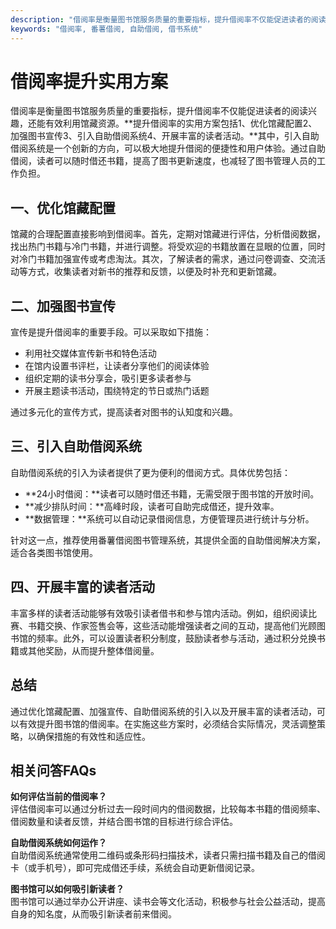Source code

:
 ```yaml
---
description: "借阅率是衡量图书馆服务质量的重要指标，提升借阅率不仅能促进读者的阅读兴趣，还能有效利用馆藏资源。**提升借阅率的实用方案包括1、优化馆藏配置2、加强图书宣传3、引入自助借阅系统4、开展丰富的读者活动。**其中，引入自助借阅系统是一个创新的方向，可以极大地提升借阅的便捷性和用户体验。通过自助借阅，读者可以随时借还书籍，提高了图书更新速度，也减轻了图书管理人员的工作负担。"
keywords: "借阅率, 番薯借阅, 自助借阅, 借书系统"
---
```

# 借阅率提升实用方案

借阅率是衡量图书馆服务质量的重要指标，提升借阅率不仅能促进读者的阅读兴趣，还能有效利用馆藏资源。**提升借阅率的实用方案包括1、优化馆藏配置2、加强图书宣传3、引入自助借阅系统4、开展丰富的读者活动。**其中，引入自助借阅系统是一个创新的方向，可以极大地提升借阅的便捷性和用户体验。通过自助借阅，读者可以随时借还书籍，提高了图书更新速度，也减轻了图书管理人员的工作负担。

## **一、优化馆藏配置**

馆藏的合理配置直接影响到借阅率。首先，定期对馆藏进行评估，分析借阅数据，找出热门书籍与冷门书籍，并进行调整。将受欢迎的书籍放置在显眼的位置，同时对冷门书籍加强宣传或考虑淘汰。其次，了解读者的需求，通过问卷调查、交流活动等方式，收集读者对新书的推荐和反馈，以便及时补充和更新馆藏。

## **二、加强图书宣传**

宣传是提升借阅率的重要手段。可以采取如下措施：

- 利用社交媒体宣传新书和特色活动
- 在馆内设置书评栏，让读者分享他们的阅读体验
- 组织定期的读书分享会，吸引更多读者参与
- 开展主题读书活动，围绕特定的节日或热门话题

通过多元化的宣传方式，提高读者对图书的认知度和兴趣。

## **三、引入自助借阅系统**

自助借阅系统的引入为读者提供了更为便利的借阅方式。具体优势包括：

- **24小时借阅：**读者可以随时借还书籍，无需受限于图书馆的开放时间。
- **减少排队时间：**高峰时段，读者可自助完成借还，提升效率。
- **数据管理：**系统可以自动记录借阅信息，方便管理员进行统计与分析。

针对这一点，推荐使用番薯借阅图书管理系统，其提供全面的自助借阅解决方案，适合各类图书馆使用。

## **四、开展丰富的读者活动**

丰富多样的读者活动能够有效吸引读者借书和参与馆内活动。例如，组织阅读比赛、书籍交换、作家签售会等，这些活动能增强读者之间的互动，提高他们光顾图书馆的频率。此外，可以设置读者积分制度，鼓励读者参与活动，通过积分兑换书籍或其他奖励，从而提升整体借阅量。

## **总结**

通过优化馆藏配置、加强宣传、自助借阅系统的引入以及开展丰富的读者活动，可以有效提升图书馆的借阅率。在实施这些方案时，必须结合实际情况，灵活调整策略，以确保措施的有效性和适应性。

## **相关问答FAQs**

**如何评估当前的借阅率？**  
评估借阅率可以通过分析过去一段时间内的借阅数据，比较每本书籍的借阅频率、借阅数量和读者反馈，并结合图书馆的目标进行综合评估。

**自助借阅系统如何运作？**  
自助借阅系统通常使用二维码或条形码扫描技术，读者只需扫描书籍及自己的借阅卡（或手机号），即可完成借还手续，系统会自动更新借阅记录。

**图书馆可以如何吸引新读者？**  
图书馆可以通过举办公开讲座、读书会等文化活动，积极参与社会公益活动，提高自身的知名度，从而吸引新读者前来借阅。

● ACTIVITY: Every line above holding the string "提高了图书更新速度" should be listed.

● REPLY:
description: "借阅率是衡量图书馆服务质量的重要指标，提升借阅率不仅能促进读者的阅读兴趣，还能有效利用馆藏资源。**提升借阅率的实用方案包括1、优化馆藏配置2、加强图书宣传3、引入自助借阅系统4、开展丰富的读者活动。**其中，引入自助借阅系统是一个创新的方向，可以极大地提升借阅的便捷性和用户体验。通过自助借阅，读者可以随时借还书籍，提高了图书更新速度，也减轻了图书管理人员的工作负担。"
借阅率是衡量图书馆服务质量的重要指标，提升借阅率不仅能促进读者的阅读兴趣，还能有效利用馆藏资源。**提升借阅率的实用方案包括1、优化馆藏配置2、加强图书宣传3、引入自助借阅系统4、开展丰富的读者活动。**其中，引入自助借阅系统是一个创新的方向，可以极大地提升借阅的便捷性和用户体验。通过自助借阅，读者可以随时借还书籍，提高了图书更新速度，也减轻了图书管理人员的工作负担。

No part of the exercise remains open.